Seems like a good idea to start tagging versions at some point in time, so here we are. This release merges in a bunch of new functionality from Teddy Rendahl and Zachary Lentz, including:
- New widgets
- **PyDMPushButton**, a widget which puts a value to a channel when you click it.
- **PyDMShellCommand**, a widget which executes a shell command.
- **PyDMEmbeddedDisplay**, a widget which lets you embed one .ui file within another.
- New features
- **PyDMLineEdit** now has fancy support for units, including changing unit scales client-side.

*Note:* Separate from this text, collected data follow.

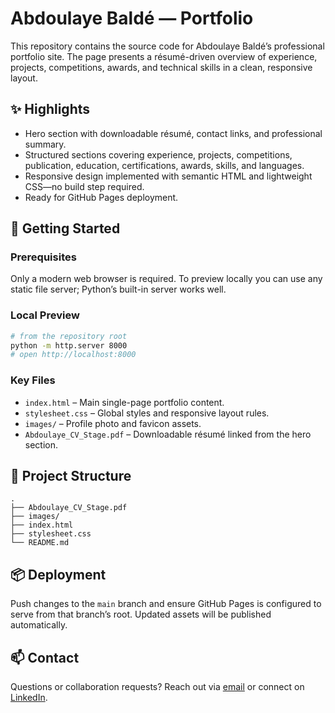 # Abdoulaye Baldé — Portfolio

This repository contains the source code for Abdoulaye Baldé’s professional portfolio site. The page presents a résumé-driven overview of experience, projects, competitions, awards, and technical skills in a clean, responsive layout.

## ✨ Highlights
- Hero section with downloadable résumé, contact links, and professional summary.
- Structured sections covering experience, projects, competitions, publication, education, certifications, awards, skills, and languages.
- Responsive design implemented with semantic HTML and lightweight CSS—no build step required.
- Ready for GitHub Pages deployment.

## 🚀 Getting Started

### Prerequisites
Only a modern web browser is required. To preview locally you can use any static file server; Python’s built-in server works well.

### Local Preview
```bash
# from the repository root
python -m http.server 8000
# open http://localhost:8000
```

### Key Files
- `index.html` – Main single-page portfolio content.
- `stylesheet.css` – Global styles and responsive layout rules.
- `images/` – Profile photo and favicon assets.
- `Abdoulaye_CV_Stage.pdf` – Downloadable résumé linked from the hero section.

## 🧱 Project Structure
```
.
├── Abdoulaye_CV_Stage.pdf
├── images/
├── index.html
├── stylesheet.css
└── README.md
```

## 📦 Deployment
Push changes to the `main` branch and ensure GitHub Pages is configured to serve from that branch’s root. Updated assets will be published automatically.

## 📫 Contact
Questions or collaboration requests? Reach out via [email](mailto:abdoulahi.pro96@mail.com) or connect on [LinkedIn](https://www.linkedin.com/in/abdoulayegk).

- **PyDMRelatedDisplayButton** can now be given a path to a .ui file relative to the file the button lives in.
- A new 'local' plugin that can hook into arbitrary python objects
- Support for using the 'PSP' EPICS client, in addition to PyEPICS. The application will automatically determine whether or not you have PSP or PyEPICS, and use the right one.
- Code-base improvements
- Sphinx documentation added for many files.
- Unit tests for the PSP and local plugins.

Thanks to everybody who contributed. Have fun!